• **WHAT YOU NEED TO DO**
Each line of the material below should be reproduced exactly.

• **PROVIDED DATA**
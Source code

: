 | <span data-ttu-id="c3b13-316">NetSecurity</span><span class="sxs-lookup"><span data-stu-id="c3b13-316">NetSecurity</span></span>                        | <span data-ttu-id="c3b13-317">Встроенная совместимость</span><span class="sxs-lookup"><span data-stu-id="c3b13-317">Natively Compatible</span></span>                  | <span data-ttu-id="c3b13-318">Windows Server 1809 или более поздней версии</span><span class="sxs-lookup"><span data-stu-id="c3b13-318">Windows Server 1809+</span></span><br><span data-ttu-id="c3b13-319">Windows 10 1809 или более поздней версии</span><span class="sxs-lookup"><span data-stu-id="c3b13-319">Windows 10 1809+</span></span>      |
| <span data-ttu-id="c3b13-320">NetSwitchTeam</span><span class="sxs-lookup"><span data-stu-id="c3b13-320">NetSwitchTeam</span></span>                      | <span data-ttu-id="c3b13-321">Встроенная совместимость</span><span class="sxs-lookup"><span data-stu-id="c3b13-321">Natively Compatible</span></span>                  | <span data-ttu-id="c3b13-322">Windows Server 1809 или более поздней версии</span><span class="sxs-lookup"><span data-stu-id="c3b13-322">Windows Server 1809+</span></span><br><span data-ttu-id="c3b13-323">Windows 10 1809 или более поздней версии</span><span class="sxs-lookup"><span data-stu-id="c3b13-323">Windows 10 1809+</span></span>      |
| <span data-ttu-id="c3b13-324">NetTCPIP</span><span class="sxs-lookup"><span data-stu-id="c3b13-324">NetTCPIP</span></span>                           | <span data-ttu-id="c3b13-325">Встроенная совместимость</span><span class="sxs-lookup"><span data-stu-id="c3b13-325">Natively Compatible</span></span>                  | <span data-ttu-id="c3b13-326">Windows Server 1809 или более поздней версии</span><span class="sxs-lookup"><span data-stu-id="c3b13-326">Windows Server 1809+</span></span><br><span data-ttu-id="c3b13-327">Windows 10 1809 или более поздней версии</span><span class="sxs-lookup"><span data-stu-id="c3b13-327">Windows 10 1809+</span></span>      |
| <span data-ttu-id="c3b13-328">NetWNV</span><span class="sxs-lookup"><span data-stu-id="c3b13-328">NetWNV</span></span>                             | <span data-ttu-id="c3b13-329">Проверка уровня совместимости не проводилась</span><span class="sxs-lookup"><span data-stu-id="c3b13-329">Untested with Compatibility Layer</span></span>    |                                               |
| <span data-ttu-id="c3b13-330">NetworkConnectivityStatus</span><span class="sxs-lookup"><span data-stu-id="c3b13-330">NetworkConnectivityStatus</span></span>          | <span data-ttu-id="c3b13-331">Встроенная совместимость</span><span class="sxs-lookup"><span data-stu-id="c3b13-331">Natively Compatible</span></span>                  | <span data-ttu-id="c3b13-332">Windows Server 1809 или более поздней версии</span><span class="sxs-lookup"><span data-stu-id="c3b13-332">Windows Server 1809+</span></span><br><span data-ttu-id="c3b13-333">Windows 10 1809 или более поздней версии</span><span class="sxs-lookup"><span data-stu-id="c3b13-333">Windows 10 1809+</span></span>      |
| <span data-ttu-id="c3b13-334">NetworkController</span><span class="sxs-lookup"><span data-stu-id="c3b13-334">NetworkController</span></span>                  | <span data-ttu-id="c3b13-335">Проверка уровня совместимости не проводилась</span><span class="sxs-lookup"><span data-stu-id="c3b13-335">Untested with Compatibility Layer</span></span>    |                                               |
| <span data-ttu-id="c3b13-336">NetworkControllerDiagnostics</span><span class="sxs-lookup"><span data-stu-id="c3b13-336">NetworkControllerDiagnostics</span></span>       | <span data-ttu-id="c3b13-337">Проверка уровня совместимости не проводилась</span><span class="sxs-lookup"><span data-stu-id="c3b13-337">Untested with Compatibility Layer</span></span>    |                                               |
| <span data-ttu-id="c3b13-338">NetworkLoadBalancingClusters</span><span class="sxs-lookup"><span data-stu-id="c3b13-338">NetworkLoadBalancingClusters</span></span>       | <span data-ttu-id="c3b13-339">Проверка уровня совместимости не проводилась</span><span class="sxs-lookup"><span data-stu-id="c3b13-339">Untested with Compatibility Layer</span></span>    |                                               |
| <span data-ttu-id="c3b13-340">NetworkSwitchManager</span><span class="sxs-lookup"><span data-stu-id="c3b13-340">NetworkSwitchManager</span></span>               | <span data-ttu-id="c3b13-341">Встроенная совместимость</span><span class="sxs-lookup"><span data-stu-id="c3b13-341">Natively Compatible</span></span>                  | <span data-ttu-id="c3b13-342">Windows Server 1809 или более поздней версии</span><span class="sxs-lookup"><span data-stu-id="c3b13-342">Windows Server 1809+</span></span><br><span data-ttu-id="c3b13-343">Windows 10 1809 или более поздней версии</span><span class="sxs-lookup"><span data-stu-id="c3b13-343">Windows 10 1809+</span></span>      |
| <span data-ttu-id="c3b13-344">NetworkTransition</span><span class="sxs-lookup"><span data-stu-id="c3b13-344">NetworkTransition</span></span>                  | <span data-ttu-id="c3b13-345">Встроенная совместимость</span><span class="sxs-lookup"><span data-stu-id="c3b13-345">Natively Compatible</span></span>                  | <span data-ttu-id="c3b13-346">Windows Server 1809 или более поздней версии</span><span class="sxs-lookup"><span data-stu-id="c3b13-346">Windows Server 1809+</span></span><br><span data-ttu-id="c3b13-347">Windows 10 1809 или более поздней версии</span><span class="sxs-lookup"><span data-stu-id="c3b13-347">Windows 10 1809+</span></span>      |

• **TASK ANSWER**
Source code

: | <span data-ttu-id="c3b13-316">NetSecurity</span><span class="sxs-lookup"><span data-stu-id="c3b13-316">NetSecurity</span></span>                        | <span data-ttu-id="c3b13-317">Встроенная совместимость</span><span class="sxs-lookup"><span data-stu-id="c3b13-317">Natively Compatible</span></span>                  | <span data-ttu-id="c3b13-318">Windows Server 1809 или более поздней версии</span><span class="sxs-lookup"><span data-stu-id="c3b13-318">Windows Server 1809+</span></span><br><span data-ttu-id="c3b13-319">Windows 10 1809 или более поздней версии</span><span class="sxs-lookup"><span data-stu-id="c3b13-319">Windows 10 1809+</span></span>      |
| <span data-ttu-id="c3b13-320">NetSwitchTeam</span><span class="sxs-lookup"><span data-stu-id="c3b13-320">NetSwitchTeam</span></span>                      | <span data-ttu-id="c3b13-321">Встроенная совместимость</span><span class="sxs-lookup"><span data-stu-id="c3b13-321">Natively Compatible</span></span>                  | <span data-ttu-id="c3b13-322">Windows Server 1809 или более поздней версии</span><span class="sxs-lookup"><span data-stu-id="c3b13-322">Windows Server 1809+</span></span><br><span data-ttu-id="c3b13-323">Windows 10 1809 или более поздней версии</span><span class="sxs-lookup"><span data-stu-id="c3b13-323">Windows 10 1809+</span></span>      |
| <span data-ttu-id="c3b13-324">NetTCPIP</span><span class="sxs-lookup"><span data-stu-id="c3b13-324">NetTCPIP</span></span>                           | <span data-ttu-id="c3b13-325">Встроенная совместимость</span><span class="sxs-lookup"><span data-stu-id="c3b13-325">Natively Compatible</span></span>                  | <span data-ttu-id="c3b13-326">Windows Server 1809 или более поздней версии</span><span class="sxs-lookup"><span data-stu-id="c3b13-326">Windows Server 1809+</span></span><br><span data-ttu-id="c3b13-327">Windows 10 1809 или более поздней версии</span><span class="sxs-lookup"><span data-stu-id="c3b13-327">Windows 10 1809+</span></span>      |
| <span data-ttu-id="c3b13-328">NetWNV</span><span class="sxs-lookup"><span data-stu-id="c3b13-328">NetWNV</span></span>                             | <span data-ttu-id="c3b13-329">Проверка уровня совместимости не проводилась</span><span class="sxs-lookup"><span data-stu-id="c3b13-329">Untested with Compatibility Layer</span></span>    |                                               |
| <span data-ttu-id="c3b13-330">NetworkConnectivityStatus</span><span class="sxs-lookup"><span data-stu-id="c3b13-330">NetworkConnectivityStatus</span></span>          | <span data-ttu-id="c3b13-331">Встроенная совместимость</span><span class="sxs-lookup"><span data-stu-id="c3b13-331">Natively Compatible</span></span>                  | <span data-ttu-id="c3b13-332">Windows Server 1809 или более поздней версии</span><span class="sxs-lookup"><span data-stu-id="c3b13-332">Windows Server 1809+</span></span><br><span data-ttu-id="c3b13-333">Windows 10 1809 или более поздней версии</span><span class="sxs-lookup"><span data-stu-id="c3b13-333">Windows 10 1809+</span></span>      |
| <span data-ttu-id="c3b13-334">NetworkController</span><span class="sxs-lookup"><span data-stu-id="c3b13-334">NetworkController</span></span>                  | <span data-ttu-id="c3b13-335">Проверка уровня совместимости не проводилась</span><span class="sxs-lookup"><span data-stu-id="c3b13-335">Untested with Compatibility Layer</span></span>    |                                               |
| <span data-ttu-id="c3b13-336">NetworkControllerDiagnostics</span><span class="sxs-lookup"><span data-stu-id="c3b13-336">NetworkControllerDiagnostics</span></span>       | <span data-ttu-id="c3b13-337">Проверка уровня совместимости не проводилась</span><span class="sxs-lookup"><span data-stu-id="c3b13-337">Untested with Compatibility Layer</span></span>    |                                               |
| <span data-ttu-id="c3b13-338">NetworkLoadBalancingClusters</span><span class="sxs-lookup"><span data-stu-id="c3b13-338">NetworkLoadBalancingClusters</span></span>       | <span data-ttu-id="c3b13-339">Проверка уровня совместимости не проводилась</span><span class="sxs-lookup"><span data-stu-id="c3b13-339">Untested with Compatibility Layer</span></span>    |                                               |
| <span data-ttu-id="c3b13-340">NetworkSwitchManager</span><span class="sxs-lookup"><span data-stu-id="c3b13-340">NetworkSwitchManager</span></span>               | <span data-ttu-id="c3b13-341">Встроенная совместимость</span><span class="sxs-lookup"><span data-stu-id="c3b13-341">Natively Compatible</span></span>                  | <span data-ttu-id="c3b13-342">Windows Server 1809 или более поздней версии</span><span class="sxs-lookup"><span data-stu-id="c3b13-342">Windows Server 1809+</span></span><br><span data-ttu-id="c3b13-343">Windows 10 1809 или более поздней версии</span><span class="sxs-lookup"><span data-stu-id="c3b13-343">Windows 10 1809+</span></span>      |
| <span data-ttu-id="c3b13-344">NetworkTransition</span><span class="sxs-lookup"><span data-stu-id="c3b13-344">NetworkTransition</span></span>                  | <span data-ttu-id="c3b13-345">Встроенная совместимость</span><span class="sxs-lookup"><span data-stu-id="c3b13-345">Natively Compatible</span></span>                  | <span data-ttu-id="c3b13-346">Windows Server 1809 или более поздней версии</span><span class="sxs-lookup"><span data-stu-id="c3b13-346">Windows Server 1809+</span></span><br><span data-ttu-id="c3b13-347">Windows 10 1809 или более поздней версии</span><span class="sxs-lookup"><span data-stu-id="c3b13-347">Windows 10 1809+</span></span>      |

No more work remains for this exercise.